*Task goal*:
Your answer should be the full data, transcribed exactly, with no pictures in it.

*Dataset excerpts*:
━━━━
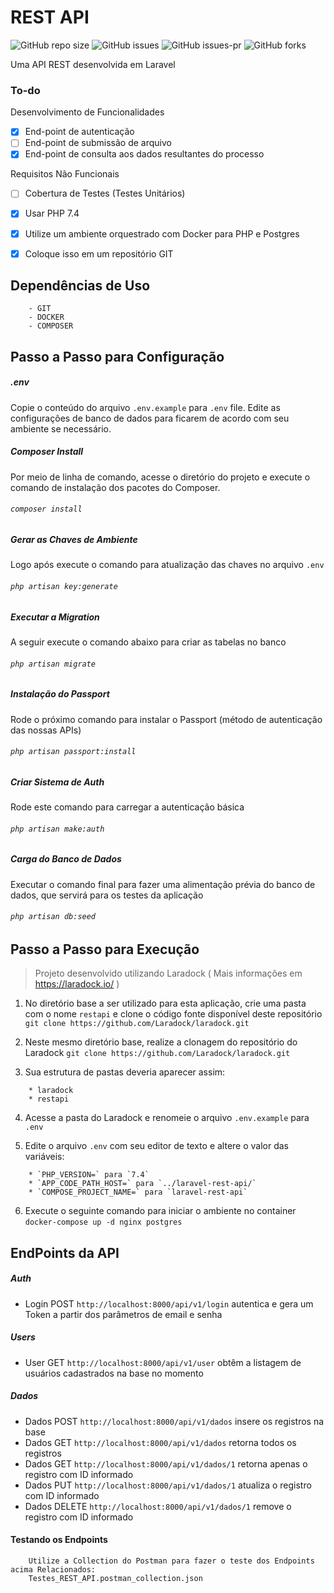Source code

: # REST API
![GitHub repo size](https://img.shields.io/github/repo-size/CesarMartini/RestAPI?style=for-the-badge)
![GitHub issues](https://img.shields.io/github/issues/CesarMartini/RestAPI?style=for-the-badge)
![GitHub issues-pr](https://img.shields.io/github/issues-pr/CesarMartini/RestAPI?style=for-the-badge)
![GitHub forks](https://img.shields.io/github/forks/CesarMartini/RestAPI?style=for-the-badge)

Uma API REST desenvolvida em Laravel

### To-do

Desenvolvimento de Funcionalidades
- [x] End-point de autenticação
- [ ] End-point de submissão de arquivo
- [x] End-point de consulta aos dados resultantes do processo

Requisitos Não Funcionais
- [ ] Cobertura de Testes (Testes Unitários)
- [x] Usar PHP 7.4
- [x] Utilize um ambiente orquestrado com Docker para PHP e Postgres
- [x] Coloque isso em um repositório GIT


## Dependências de Uso
```
    - GIT
    - DOCKER
    - COMPOSER
```


## Passo a Passo para Configuração
##### .env
Copie o conteúdo do arquivo `.env.example` para `.env` file. 
Edite as configurações de banco de dados para ficarem de acordo com seu ambiente se necessário.

##### Composer Install
Por meio de linha de comando, acesse o diretório do projeto e execute o comando de instalação dos pacotes do Composer.
###### `composer install`

##### Gerar as Chaves de Ambiente
Logo após execute o comando para atualização das chaves no arquivo `.env`
###### `php artisan key:generate`
##### Executar a Migration 
A seguir execute o comando abaixo para criar as tabelas no banco
###### `php artisan migrate`
##### Instalação do Passport
Rode o próximo comando para instalar o Passport (método de autenticação das nossas APIs)
###### `php artisan passport:install`
##### Criar Sistema de Auth
Rode este comando para carregar a autenticação básica 
###### `php artisan make:auth`
##### Carga do Banco de Dados
Executar o comando final para fazer uma alimentação prévia do banco de dados, que servirá para os testes da aplicação
###### `php artisan db:seed`

## Passo a Passo para Execução

> Projeto desenvolvido utilizando Laradock ( Mais informações em https://laradock.io/ )

1. No diretório base a ser utilizado para esta aplicação, crie uma pasta com o nome `restapi` e clone o código fonte disponível deste repositório `git clone https://github.com/Laradock/laradock.git`

2. Neste mesmo diretório base, realize a clonagem do repositório do Laradock `git clone https://github.com/Laradock/laradock.git`

3. Sua estrutura de pastas deveria aparecer assim:
```
    * laradock
    * restapi
```

4. Acesse a pasta do Laradock e renomeie o arquivo `.env.example` para `.env`

5. Edite o arquivo `.env` com seu editor de texto e altere o valor das variáveis:
```
    * `PHP_VERSION=` para `7.4`
    * `APP_CODE_PATH_HOST=` para `../laravel-rest-api/`
    * `COMPOSE_PROJECT_NAME=` para `laravel-rest-api`
```

6. Execute o seguinte comando para iniciar o ambiente no container `docker-compose up -d nginx postgres`


## EndPoints da API 

##### Auth
* Login POST `http://localhost:8000/api/v1/login` autentica e gera um Token a partir dos parâmetros de email e senha 
##### Users
* User GET `http://localhost:8000/api/v1/user` obtêm a listagem de usuários cadastrados na base no momento
##### Dados
* Dados POST `http://localhost:8000/api/v1/dados` insere os registros na base
* Dados GET `http://localhost:8000/api/v1/dados` retorna todos os registros
* Dados GET `http://localhost:8000/api/v1/dados/1` retorna apenas o registro com ID informado
* Dados PUT `http://localhost:8000/api/v1/dados/1` atualiza o registro com ID informado
* Dados DELETE `http://localhost:8000/api/v1/dados/1` remove o registro com ID informado

#### Testando os Endpoints
```
    Utilize a Collection do Postman para fazer o teste dos Endpoints acima Relacionados:
    Testes_REST_API.postman_collection.json
```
━━━━
*Result*:
Source code

: # REST API
![GitHub repo size](https://img.shields.io/github/repo-size/CesarMartini/RestAPI?style=for-the-badge)
![GitHub issues](https://img.shields.io/github/issues/CesarMartini/RestAPI?style=for-the-badge)
![GitHub issues-pr](https://img.shields.io/github/issues-pr/CesarMartini/RestAPI?style=for-the-badge)
![GitHub forks](https://img.shields.io/github/forks/CesarMartini/RestAPI?style=for-the-badge)

Uma API REST desenvolvida em Laravel

### To-do

Desenvolvimento de Funcionalidades
- [x] End-point de autenticação
- [ ] End-point de submissão de arquivo
- [x] End-point de consulta aos dados resultantes do processo

Requisitos Não Funcionais
- [ ] Cobertura de Testes (Testes Unitários)
- [x] Usar PHP 7.4
- [x] Utilize um ambiente orquestrado com Docker para PHP e Postgres
- [x] Coloque isso em um repositório GIT


## Dependências de Uso
```
    - GIT
    - DOCKER
    - COMPOSER
```


## Passo a Passo para Configuração
##### .env
Copie o conteúdo do arquivo `.env.example` para `.env` file. 
Edite as configurações de banco de dados para ficarem de acordo com seu ambiente se necessário.

##### Composer Install
Por meio de linha de comando, acesse o diretório do projeto e execute o comando de instalação dos pacotes do Composer.
###### `composer install`

##### Gerar as Chaves de Ambiente
Logo após execute o comando para atualização das chaves no arquivo `.env`
###### `php artisan key:generate`
##### Executar a Migration 
A seguir execute o comando abaixo para criar as tabelas no banco
###### `php artisan migrate`
##### Instalação do Passport
Rode o próximo comando para instalar o Passport (método de autenticação das nossas APIs)
###### `php artisan passport:install`
##### Criar Sistema de Auth
Rode este comando para carregar a autenticação básica 
###### `php artisan make:auth`
##### Carga do Banco de Dados
Executar o comando final para fazer uma alimentação prévia do banco de dados, que servirá para os testes da aplicação
###### `php artisan db:seed`

## Passo a Passo para Execução

> Projeto desenvolvido utilizando Laradock ( Mais informações em https://laradock.io/ )

1. No diretório base a ser utilizado para esta aplicação, crie uma pasta com o nome `restapi` e clone o código fonte disponível deste repositório `git clone https://github.com/Laradock/laradock.git`

2. Neste mesmo diretório base, realize a clonagem do repositório do Laradock `git clone https://github.com/Laradock/laradock.git`

3. Sua estrutura de pastas deveria aparecer assim:
```
    * laradock
    * restapi
```

4. Acesse a pasta do Laradock e renomeie o arquivo `.env.example` para `.env`

5. Edite o arquivo `.env` com seu editor de texto e altere o valor das variáveis:
```
    * `PHP_VERSION=` para `7.4`
    * `APP_CODE_PATH_HOST=` para `../laravel-rest-api/`
    * `COMPOSE_PROJECT_NAME=` para `laravel-rest-api`
```

6. Execute o seguinte comando para iniciar o ambiente no container `docker-compose up -d nginx postgres`


## EndPoints da API 

##### Auth
* Login POST `http://localhost:8000/api/v1/login` autentica e gera um Token a partir dos parâmetros de email e senha 
##### Users
* User GET `http://localhost:8000/api/v1/user` obtêm a listagem de usuários cadastrados na base no momento
##### Dados
* Dados POST `http://localhost:8000/api/v1/dados` insere os registros na base
* Dados GET `http://localhost:8000/api/v1/dados` retorna todos os registros
* Dados GET `http://localhost:8000/api/v1/dados/1` retorna apenas o registro com ID informado
* Dados PUT `http://localhost:8000/api/v1/dados/1` atualiza o registro com ID informado
* Dados DELETE `http://localhost:8000/api/v1/dados/1` remove o registro com ID informado

#### Testando os Endpoints
```
    Utilize a Collection do Postman para fazer o teste dos Endpoints acima Relacionados:
    Testes_REST_API.postman_collection.json
```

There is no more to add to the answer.